→ Instructions for the task:
Beginning with the line containing "### 3 way Handshake", give every line again exactly as it is, ending with the last line of the entries.
Dataset records: Begin
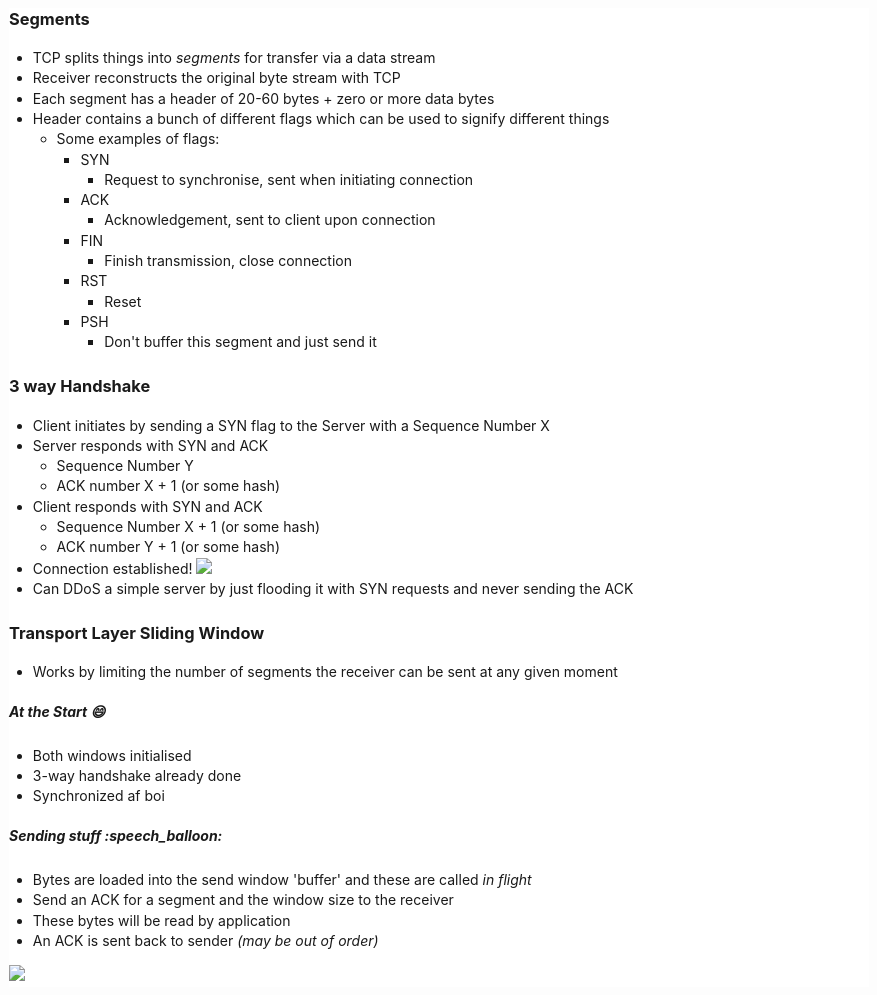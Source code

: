 ### Segments

-   TCP splits things into *segments* for transfer via a data stream
-   Receiver reconstructs the original byte stream with TCP
-   Each segment has a header of 20-60 bytes + zero or more data bytes
-   Header contains a bunch of different flags which can be used to
    signify different things
    -   Some examples of flags:
        -   SYN
            -   Request to synchronise, sent when initiating connection
        -   ACK
            -   Acknowledgement, sent to client upon connection
        -   FIN
            -   Finish transmission, close connection
        -   RST
            -   Reset
        -   PSH
            -   Don't buffer this segment and just send it

### 3 way Handshake

-   Client initiates by sending a SYN flag to the Server with a Sequence
    Number X
-   Server responds with SYN and ACK
    -   Sequence Number Y
    -   ACK number X + 1 (or some hash)
-   Client responds with SYN and ACK
    -   Sequence Number X + 1 (or some hash)
    -   ACK number Y + 1 (or some hash)
-   Connection established! ![](examrev/examrev2.png)
-   Can DDoS a simple server by just flooding it with SYN requests and
    never sending the ACK

### Transport Layer Sliding Window

-   Works by limiting the number of segments the receiver can be sent at
    any given moment

##### At the Start :smile:

-   Both windows initialised
-   3-way handshake already done
-   Synchronized af boi

##### Sending stuff :speech\_balloon:

-   Bytes are loaded into the send window 'buffer' and these are called
    *in flight*
-   Send an ACK for a segment and the window size to the receiver
-   These bytes will be read by application
-   An ACK is sent back to sender *(may be out of order)*

![](lec9/lec92.png)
Dataset records: End
→ Solution to this exercise:
### 3 way Handshake

-   Client initiates by sending a SYN flag to the Server with a Sequence
    Number X
-   Server responds with SYN and ACK
    -   Sequence Number Y
    -   ACK number X + 1 (or some hash)
-   Client responds with SYN and ACK
    -   Sequence Number X + 1 (or some hash)
    -   ACK number Y + 1 (or some hash)
-   Connection established! ![](examrev/examrev2.png)
-   Can DDoS a simple server by just flooding it with SYN requests and
    never sending the ACK

### Transport Layer Sliding Window

-   Works by limiting the number of segments the receiver can be sent at
    any given moment

##### At the Start :smile:

-   Both windows initialised
-   3-way handshake already done
-   Synchronized af boi

##### Sending stuff :speech\_balloon:

-   Bytes are loaded into the send window 'buffer' and these are called
    *in flight*
-   Send an ACK for a segment and the window size to the receiver
-   These bytes will be read by application
-   An ACK is sent back to sender *(may be out of order)*

![](lec9/lec92.png)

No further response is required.